- [Requirement]: Pictures do not belong in your copy. Repeat all the other data exactly.

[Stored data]

⟨

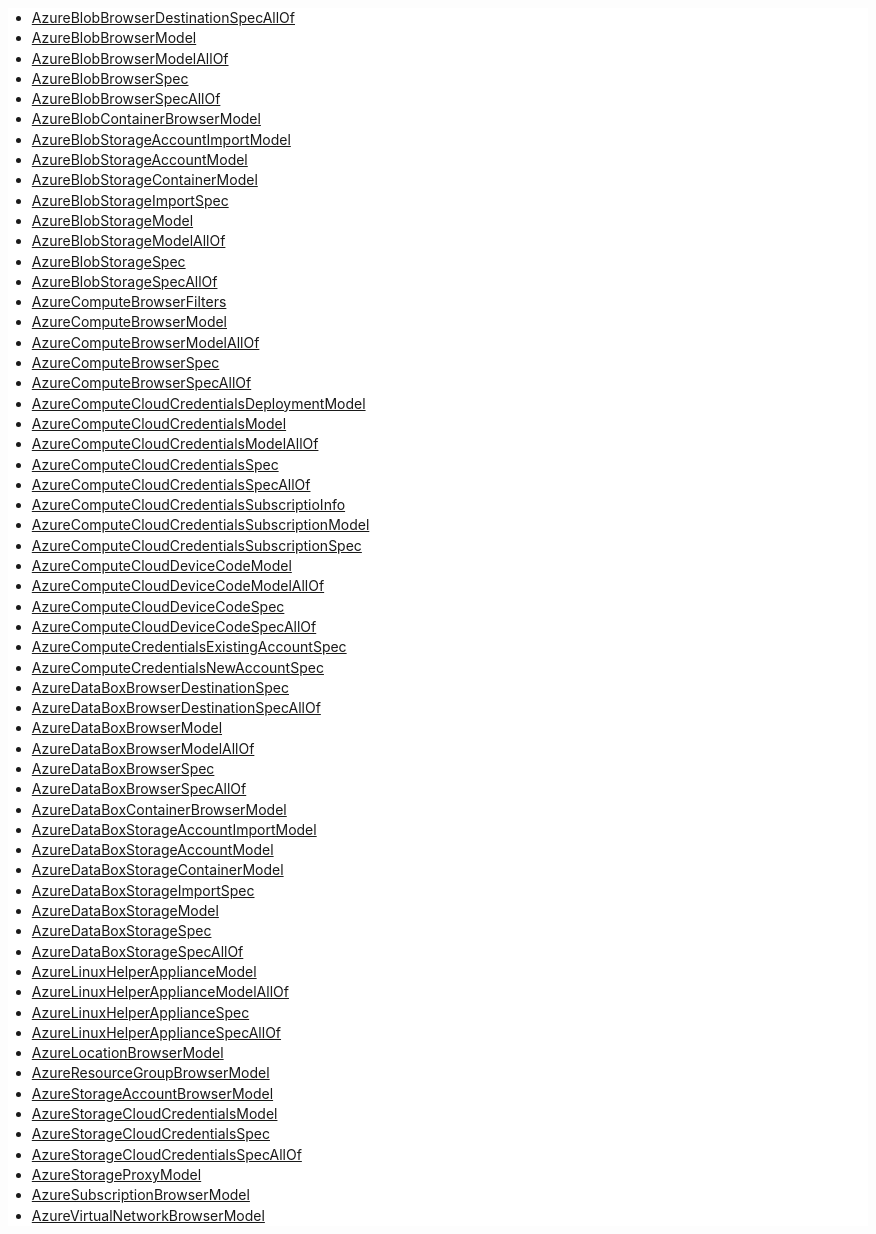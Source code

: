  - [AzureBlobBrowserDestinationSpecAllOf](docs/AzureBlobBrowserDestinationSpecAllOf.md)
 - [AzureBlobBrowserModel](docs/AzureBlobBrowserModel.md)
 - [AzureBlobBrowserModelAllOf](docs/AzureBlobBrowserModelAllOf.md)
 - [AzureBlobBrowserSpec](docs/AzureBlobBrowserSpec.md)
 - [AzureBlobBrowserSpecAllOf](docs/AzureBlobBrowserSpecAllOf.md)
 - [AzureBlobContainerBrowserModel](docs/AzureBlobContainerBrowserModel.md)
 - [AzureBlobStorageAccountImportModel](docs/AzureBlobStorageAccountImportModel.md)
 - [AzureBlobStorageAccountModel](docs/AzureBlobStorageAccountModel.md)
 - [AzureBlobStorageContainerModel](docs/AzureBlobStorageContainerModel.md)
 - [AzureBlobStorageImportSpec](docs/AzureBlobStorageImportSpec.md)
 - [AzureBlobStorageModel](docs/AzureBlobStorageModel.md)
 - [AzureBlobStorageModelAllOf](docs/AzureBlobStorageModelAllOf.md)
 - [AzureBlobStorageSpec](docs/AzureBlobStorageSpec.md)
 - [AzureBlobStorageSpecAllOf](docs/AzureBlobStorageSpecAllOf.md)
 - [AzureComputeBrowserFilters](docs/AzureComputeBrowserFilters.md)
 - [AzureComputeBrowserModel](docs/AzureComputeBrowserModel.md)
 - [AzureComputeBrowserModelAllOf](docs/AzureComputeBrowserModelAllOf.md)
 - [AzureComputeBrowserSpec](docs/AzureComputeBrowserSpec.md)
 - [AzureComputeBrowserSpecAllOf](docs/AzureComputeBrowserSpecAllOf.md)
 - [AzureComputeCloudCredentialsDeploymentModel](docs/AzureComputeCloudCredentialsDeploymentModel.md)
 - [AzureComputeCloudCredentialsModel](docs/AzureComputeCloudCredentialsModel.md)
 - [AzureComputeCloudCredentialsModelAllOf](docs/AzureComputeCloudCredentialsModelAllOf.md)
 - [AzureComputeCloudCredentialsSpec](docs/AzureComputeCloudCredentialsSpec.md)
 - [AzureComputeCloudCredentialsSpecAllOf](docs/AzureComputeCloudCredentialsSpecAllOf.md)
 - [AzureComputeCloudCredentialsSubscriptioInfo](docs/AzureComputeCloudCredentialsSubscriptioInfo.md)
 - [AzureComputeCloudCredentialsSubscriptionModel](docs/AzureComputeCloudCredentialsSubscriptionModel.md)
 - [AzureComputeCloudCredentialsSubscriptionSpec](docs/AzureComputeCloudCredentialsSubscriptionSpec.md)
 - [AzureComputeCloudDeviceCodeModel](docs/AzureComputeCloudDeviceCodeModel.md)
 - [AzureComputeCloudDeviceCodeModelAllOf](docs/AzureComputeCloudDeviceCodeModelAllOf.md)
 - [AzureComputeCloudDeviceCodeSpec](docs/AzureComputeCloudDeviceCodeSpec.md)
 - [AzureComputeCloudDeviceCodeSpecAllOf](docs/AzureComputeCloudDeviceCodeSpecAllOf.md)
 - [AzureComputeCredentialsExistingAccountSpec](docs/AzureComputeCredentialsExistingAccountSpec.md)
 - [AzureComputeCredentialsNewAccountSpec](docs/AzureComputeCredentialsNewAccountSpec.md)
 - [AzureDataBoxBrowserDestinationSpec](docs/AzureDataBoxBrowserDestinationSpec.md)
 - [AzureDataBoxBrowserDestinationSpecAllOf](docs/AzureDataBoxBrowserDestinationSpecAllOf.md)
 - [AzureDataBoxBrowserModel](docs/AzureDataBoxBrowserModel.md)
 - [AzureDataBoxBrowserModelAllOf](docs/AzureDataBoxBrowserModelAllOf.md)
 - [AzureDataBoxBrowserSpec](docs/AzureDataBoxBrowserSpec.md)
 - [AzureDataBoxBrowserSpecAllOf](docs/AzureDataBoxBrowserSpecAllOf.md)
 - [AzureDataBoxContainerBrowserModel](docs/AzureDataBoxContainerBrowserModel.md)
 - [AzureDataBoxStorageAccountImportModel](docs/AzureDataBoxStorageAccountImportModel.md)
 - [AzureDataBoxStorageAccountModel](docs/AzureDataBoxStorageAccountModel.md)
 - [AzureDataBoxStorageContainerModel](docs/AzureDataBoxStorageContainerModel.md)
 - [AzureDataBoxStorageImportSpec](docs/AzureDataBoxStorageImportSpec.md)
 - [AzureDataBoxStorageModel](docs/AzureDataBoxStorageModel.md)
 - [AzureDataBoxStorageSpec](docs/AzureDataBoxStorageSpec.md)
 - [AzureDataBoxStorageSpecAllOf](docs/AzureDataBoxStorageSpecAllOf.md)
 - [AzureLinuxHelperApplianceModel](docs/AzureLinuxHelperApplianceModel.md)
 - [AzureLinuxHelperApplianceModelAllOf](docs/AzureLinuxHelperApplianceModelAllOf.md)
 - [AzureLinuxHelperApplianceSpec](docs/AzureLinuxHelperApplianceSpec.md)
 - [AzureLinuxHelperApplianceSpecAllOf](docs/AzureLinuxHelperApplianceSpecAllOf.md)
 - [AzureLocationBrowserModel](docs/AzureLocationBrowserModel.md)
 - [AzureResourceGroupBrowserModel](docs/AzureResourceGroupBrowserModel.md)
 - [AzureStorageAccountBrowserModel](docs/AzureStorageAccountBrowserModel.md)
 - [AzureStorageCloudCredentialsModel](docs/AzureStorageCloudCredentialsModel.md)
 - [AzureStorageCloudCredentialsSpec](docs/AzureStorageCloudCredentialsSpec.md)
 - [AzureStorageCloudCredentialsSpecAllOf](docs/AzureStorageCloudCredentialsSpecAllOf.md)
 - [AzureStorageProxyModel](docs/AzureStorageProxyModel.md)
 - [AzureSubscriptionBrowserModel](docs/AzureSubscriptionBrowserModel.md)
 - [AzureVirtualNetworkBrowserModel](docs/AzureVirtualNetworkBrowserModel.md)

⟩

- [Worked solution]:
Source code

:  - [AzureBlobBrowserDestinationSpecAllOf](docs/AzureBlobBrowserDestinationSpecAllOf.md)
 - [AzureBlobBrowserModel](docs/AzureBlobBrowserModel.md)
 - [AzureBlobBrowserModelAllOf](docs/AzureBlobBrowserModelAllOf.md)
 - [AzureBlobBrowserSpec](docs/AzureBlobBrowserSpec.md)
 - [AzureBlobBrowserSpecAllOf](docs/AzureBlobBrowserSpecAllOf.md)
 - [AzureBlobContainerBrowserModel](docs/AzureBlobContainerBrowserModel.md)
 - [AzureBlobStorageAccountImportModel](docs/AzureBlobStorageAccountImportModel.md)
 - [AzureBlobStorageAccountModel](docs/AzureBlobStorageAccountModel.md)
 - [AzureBlobStorageContainerModel](docs/AzureBlobStorageContainerModel.md)
 - [AzureBlobStorageImportSpec](docs/AzureBlobStorageImportSpec.md)
 - [AzureBlobStorageModel](docs/AzureBlobStorageModel.md)
 - [AzureBlobStorageModelAllOf](docs/AzureBlobStorageModelAllOf.md)
 - [AzureBlobStorageSpec](docs/AzureBlobStorageSpec.md)
 - [AzureBlobStorageSpecAllOf](docs/AzureBlobStorageSpecAllOf.md)
 - [AzureComputeBrowserFilters](docs/AzureComputeBrowserFilters.md)
 - [AzureComputeBrowserModel](docs/AzureComputeBrowserModel.md)
 - [AzureComputeBrowserModelAllOf](docs/AzureComputeBrowserModelAllOf.md)
 - [AzureComputeBrowserSpec](docs/AzureComputeBrowserSpec.md)
 - [AzureComputeBrowserSpecAllOf](docs/AzureComputeBrowserSpecAllOf.md)
 - [AzureComputeCloudCredentialsDeploymentModel](docs/AzureComputeCloudCredentialsDeploymentModel.md)
 - [AzureComputeCloudCredentialsModel](docs/AzureComputeCloudCredentialsModel.md)
 - [AzureComputeCloudCredentialsModelAllOf](docs/AzureComputeCloudCredentialsModelAllOf.md)
 - [AzureComputeCloudCredentialsSpec](docs/AzureComputeCloudCredentialsSpec.md)
 - [AzureComputeCloudCredentialsSpecAllOf](docs/AzureComputeCloudCredentialsSpecAllOf.md)
 - [AzureComputeCloudCredentialsSubscriptioInfo](docs/AzureComputeCloudCredentialsSubscriptioInfo.md)
 - [AzureComputeCloudCredentialsSubscriptionModel](docs/AzureComputeCloudCredentialsSubscriptionModel.md)
 - [AzureComputeCloudCredentialsSubscriptionSpec](docs/AzureComputeCloudCredentialsSubscriptionSpec.md)
 - [AzureComputeCloudDeviceCodeModel](docs/AzureComputeCloudDeviceCodeModel.md)
 - [AzureComputeCloudDeviceCodeModelAllOf](docs/AzureComputeCloudDeviceCodeModelAllOf.md)
 - [AzureComputeCloudDeviceCodeSpec](docs/AzureComputeCloudDeviceCodeSpec.md)
 - [AzureComputeCloudDeviceCodeSpecAllOf](docs/AzureComputeCloudDeviceCodeSpecAllOf.md)
 - [AzureComputeCredentialsExistingAccountSpec](docs/AzureComputeCredentialsExistingAccountSpec.md)
 - [AzureComputeCredentialsNewAccountSpec](docs/AzureComputeCredentialsNewAccountSpec.md)
 - [AzureDataBoxBrowserDestinationSpec](docs/AzureDataBoxBrowserDestinationSpec.md)
 - [AzureDataBoxBrowserDestinationSpecAllOf](docs/AzureDataBoxBrowserDestinationSpecAllOf.md)
 - [AzureDataBoxBrowserModel](docs/AzureDataBoxBrowserModel.md)
 - [AzureDataBoxBrowserModelAllOf](docs/AzureDataBoxBrowserModelAllOf.md)
 - [AzureDataBoxBrowserSpec](docs/AzureDataBoxBrowserSpec.md)
 - [AzureDataBoxBrowserSpecAllOf](docs/AzureDataBoxBrowserSpecAllOf.md)
 - [AzureDataBoxContainerBrowserModel](docs/AzureDataBoxContainerBrowserModel.md)
 - [AzureDataBoxStorageAccountImportModel](docs/AzureDataBoxStorageAccountImportModel.md)
 - [AzureDataBoxStorageAccountModel](docs/AzureDataBoxStorageAccountModel.md)
 - [AzureDataBoxStorageContainerModel](docs/AzureDataBoxStorageContainerModel.md)
 - [AzureDataBoxStorageImportSpec](docs/AzureDataBoxStorageImportSpec.md)
 - [AzureDataBoxStorageModel](docs/AzureDataBoxStorageModel.md)
 - [AzureDataBoxStorageSpec](docs/AzureDataBoxStorageSpec.md)
 - [AzureDataBoxStorageSpecAllOf](docs/AzureDataBoxStorageSpecAllOf.md)
 - [AzureLinuxHelperApplianceModel](docs/AzureLinuxHelperApplianceModel.md)
 - [AzureLinuxHelperApplianceModelAllOf](docs/AzureLinuxHelperApplianceModelAllOf.md)
 - [AzureLinuxHelperApplianceSpec](docs/AzureLinuxHelperApplianceSpec.md)
 - [AzureLinuxHelperApplianceSpecAllOf](docs/AzureLinuxHelperApplianceSpecAllOf.md)
 - [AzureLocationBrowserModel](docs/AzureLocationBrowserModel.md)
 - [AzureResourceGroupBrowserModel](docs/AzureResourceGroupBrowserModel.md)
 - [AzureStorageAccountBrowserModel](docs/AzureStorageAccountBrowserModel.md)
 - [AzureStorageCloudCredentialsModel](docs/AzureStorageCloudCredentialsModel.md)
 - [AzureStorageCloudCredentialsSpec](docs/AzureStorageCloudCredentialsSpec.md)
 - [AzureStorageCloudCredentialsSpecAllOf](docs/AzureStorageCloudCredentialsSpecAllOf.md)
 - [AzureStorageProxyModel](docs/AzureStorageProxyModel.md)
 - [AzureSubscriptionBrowserModel](docs/AzureSubscriptionBrowserModel.md)
 - [AzureVirtualNetworkBrowserModel](docs/AzureVirtualNetworkBrowserModel.md)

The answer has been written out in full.